▸ How to complete this task: Return each line of the records below in which the string "COLING" turns up.

[Extracted data entries]
==*==
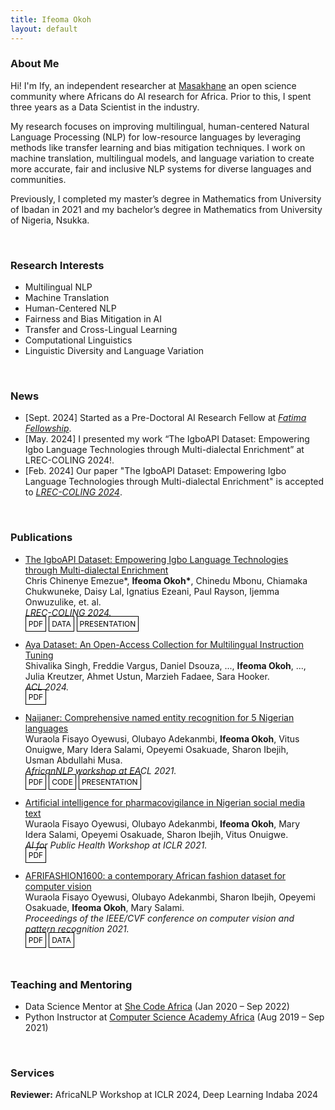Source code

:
 ```yaml
---
title: Ifeoma Okoh
layout: default
---
```


### About Me

Hi! I'm Ify, an independent researcher at [Masakhane](https://www.masakhane.io/) an open science community where Africans do AI research for Africa.  Prior to this, I spent three years as a Data Scientist in the industry.

My research focuses on improving multilingual, human-centered Natural Language Processing (NLP) for low-resource languages by leveraging methods like transfer learning and bias mitigation techniques. I work on machine translation, multilingual models, and language variation to create more accurate, fair and inclusive NLP systems for diverse languages and communities. 


Previously, I completed my master’s degree in Mathematics from University of Ibadan in 2021 and my bachelor’s degree in Mathematics from University of Nigeria, Nsukka.

 <br>

### Research Interests

- Multilingual NLP
- Machine Translation
- Human-Centered NLP
- Fairness and Bias Mitigation in AI
- Transfer and Cross-Lingual Learning
- Computational Linguistics
- Linguistic Diversity and Language Variation

<br>

### News

- [Sept. 2024] Started as a Pre-Doctoral AI Research Fellow at *[Fatima Fellowship](https://fatimafellowship.com/)*.
- [May. 2024] I presented my work “The IgboAPI Dataset: Empowering Igbo Language Technologies through Multi-dialectal Enrichment” at LREC-COLING 2024!.
- [Feb. 2024] Our paper "The IgboAPI Dataset: Empowering Igbo Language Technologies through Multi-dialectal Enrichment" is accepted to *[LREC-COLING 2024](https://lrec-coling-2024.org/)*.

<br>

### Publications

<div class="publications">
<ul class="bibliography">
<li>
  <div class="col-sm-9" style="position: relative;padding-right: 15px;">
    <div class="title"><a href="https://aclanthology.org/2024.lrec-main.1384/">The IgboAPI Dataset: Empowering Igbo Language Technologies through Multi-dialectal Enrichment</a></div>
    <div class="author">Chris Chinenye Emezue*, <strong>Ifeoma Okoh*</strong>, 
     Chinedu Mbonu, Chiamaka Chukwuneke, Daisy Lal, Ignatius Ezeani, Paul Rayson, Ijemma Onwuzulike, et. al.</div>
    <div class="periodical"><em>LREC-COLING 2024.</em></div>
    <div class="links">
      <a href="https://aclanthology.org/2024.lrec-main.1384.pdf" class="btn btn-sm z-depth-0" role="button" target="_blank" style="font-size:12px; border: 1px solid black; padding: 4px;color: black; text-decoration: none;">PDF</a>
      <a href="https://charmed-sycamore-9e5.notion.site/Accessing-the-IgboAPI-Dataset-96f3981a329841cd83409eecc4ce1151" class="btn btn-sm z-depth-0" role="button" target="_blank" style="font-size:12px; border: 1px solid black; padding: 4px; color: black; text-decoration: none;">DATA</a>
      <a href="https://www.youtube.com/watch?v=bfUAnRtQ2WY" class="btn btn-sm z-depth-0" role="button" target="_blank" style="font-size:12px; border: 1px solid black; padding: 4px; color: black; text-decoration: none;">PRESENTATION</a>
    </div>
  </div>
</li><br>
<li>
  <div class="col-sm-9" style="position: relative;padding-right: 15px;">
    <div class="title"><a href="https://aclanthology.org/2024.acl-long.620/">Aya Dataset: An Open-Access Collection for Multilingual Instruction Tuning</a></div>
    <div class="author">Shivalika Singh, Freddie Vargus, Daniel Dsouza, ..., <strong>Ifeoma Okoh</strong>, ..., Julia Kreutzer, Ahmet Ustun, Marzieh Fadaee, Sara Hooker.</div>
    <div class="periodical"><em>ACL 2024.</em></div>
    <div class="links">
      <a href="https://aclanthology.org/2024.acl-long.620.pdf" class="btn btn-sm z-depth-0" role="button" target="_blank" style="font-size:12px; border: 1px solid black; padding: 4px;color: black; text-decoration: none;">PDF</a>
    </div>
  </div>
</li><br>
<li>
  <div class="col-sm-9" style="position: relative;padding-right: 15px;">
    <div class="title"><a href="https://arxiv.org/pdf/2105.00810">Naijaner: Comprehensive named entity recognition for 5 Nigerian languages</a></div>
    <div class="author">Wuraola Fisayo Oyewusi, Olubayo Adekanmbi, <strong>Ifeoma Okoh</strong>, Vitus Onuigwe, Mary Idera Salami, Opeyemi Osakuade, Sharon Ibejih, Usman Abdullahi Musa.</div>
    <div class="periodical"><em>AfricanNLP workshop at EACL 2021.</em></div>
    <div class="links">
      <a href="https://arxiv.org/pdf/2105.00810" class="btn btn-sm z-depth-0" role="button" target="_blank" style="font-size:12px; border: 1px solid black; padding: 4px;color: black; text-decoration: none;">PDF</a>
      <a href="https://github.com/DataScienceNigeria/Research-Papers-by-Data-Science-Nigeria/tree/develop/NaijaNER:%20Comprehensive%20Named%20Entity%20Recognition%20for%205%20Nigerian%20Languages" class="btn btn-sm z-depth-0" role="button" target="_blank" style="font-size:12px; border: 1px solid black; padding: 4px;color: black; text-decoration: none;">CODE</a>
      <a href="https://www.youtube.com/watch?v=BkvS0MnbxN4" class="btn btn-sm z-depth-0" role="button" target="_blank" style="font-size:12px; border: 1px solid black; padding: 4px;color: black; text-decoration: none;">PRESENTATION</a>
    </div>
  </div>
</li><br>
<li>
  <div class="col-sm-9" style="position: relative;padding-right: 15px;">
    <div class="title"><a href="https://aiforpublichealth.github.io/papers/ICLR-AI4PH_paper_49.pdf">Artificial intelligence for pharmacovigilance in Nigerian social media text</a></div>
    <div class="author">Wuraola Fisayo Oyewusi, Olubayo Adekanmbi, <strong>Ifeoma Okoh</strong>, Mary Idera Salami, Opeyemi Osakuade, Sharon Ibejih, Vitus Onuigwe.</div>
    <div class="periodical"><em>AI for Public Health Workshop at ICLR 2021.</em></div>
    <div class="links">
      <a href="https://aiforpublichealth.github.io/papers/ICLR-AI4PH_paper_49.pdf" class="btn btn-sm z-depth-0" role="button" target="_blank" style="font-size:12px; border: 1px solid black; padding: 4px;color: black; text-decoration: none;">PDF</a>
    </div>
  </div>
</li><br>
<li>
  <div class="col-sm-9" style="position: relative;padding-right: 15px;">
    <div class="title"><a href="https://aiforpublichealth.github.io/papers/ICLR-AI4PH_paper_49.pdf">AFRIFASHION1600: a contemporary African fashion dataset for computer vision</a></div>
    <div class="author">Wuraola Fisayo Oyewusi, Olubayo Adekanmbi, Sharon Ibejih, Opeyemi Osakuade, <strong>Ifeoma Okoh</strong>, Mary Salami.</div>
    <div class="periodical"><em>Proceedings of the IEEE/CVF conference on computer vision and pattern recognition 2021.</em></div>
    <div class="links">
      <a href="https://openaccess.thecvf.com/content/CVPR2021W/CVFAD/papers/Oyewusi_AFRIFASHION1600_A_Contemporary_African_Fashion_Dataset_for_Computer_Vision_CVPRW_2021_paper.pdf" class="btn btn-sm z-depth-0" role="button" target="_blank" style="font-size:12px; border: 1px solid black; padding: 4px;color: black; text-decoration: none;">PDF</a>
      <a href="https://github.com/DataScienceNigeria/Research-Papers-by-Data-Science-Nigeria/tree/master/AFRIFASHION1600%3A%20A%20Contemporary%20African%20Fashion%20Dataset%20for%20Computer%20Vision" class="btn btn-sm z-depth-0" role="button" target="_blank" style="font-size:12px; border: 1px solid black; padding: 4px;color: black; text-decoration: none;">DATA</a>
    </div>
  </div>
</li>
</ul>
</div>

<br>

### Teaching and Mentoring

- Data Science Mentor at [She Code Africa](https://shecodeafrica.org/) (Jan 2020 – Sep 2022)
- Python Instructor at [Computer Science Academy Africa](https://www.csaafrica.org/) (Aug 2019 – Sep 2021)

<br>

### Services
<Strong>Reviewer:</strong> AfricaNLP Workshop at ICLR 2024, Deep Learning Indaba 2024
==*==
▸ Written answer:
- [May. 2024] I presented my work “The IgboAPI Dataset: Empowering Igbo Language Technologies through Multi-dialectal Enrichment” at LREC-COLING 2024!.
- [Feb. 2024] Our paper "The IgboAPI Dataset: Empowering Igbo Language Technologies through Multi-dialectal Enrichment" is accepted to *[LREC-COLING 2024](https://lrec-coling-2024.org/)*.
    <div class="periodical"><em>LREC-COLING 2024.</em></div>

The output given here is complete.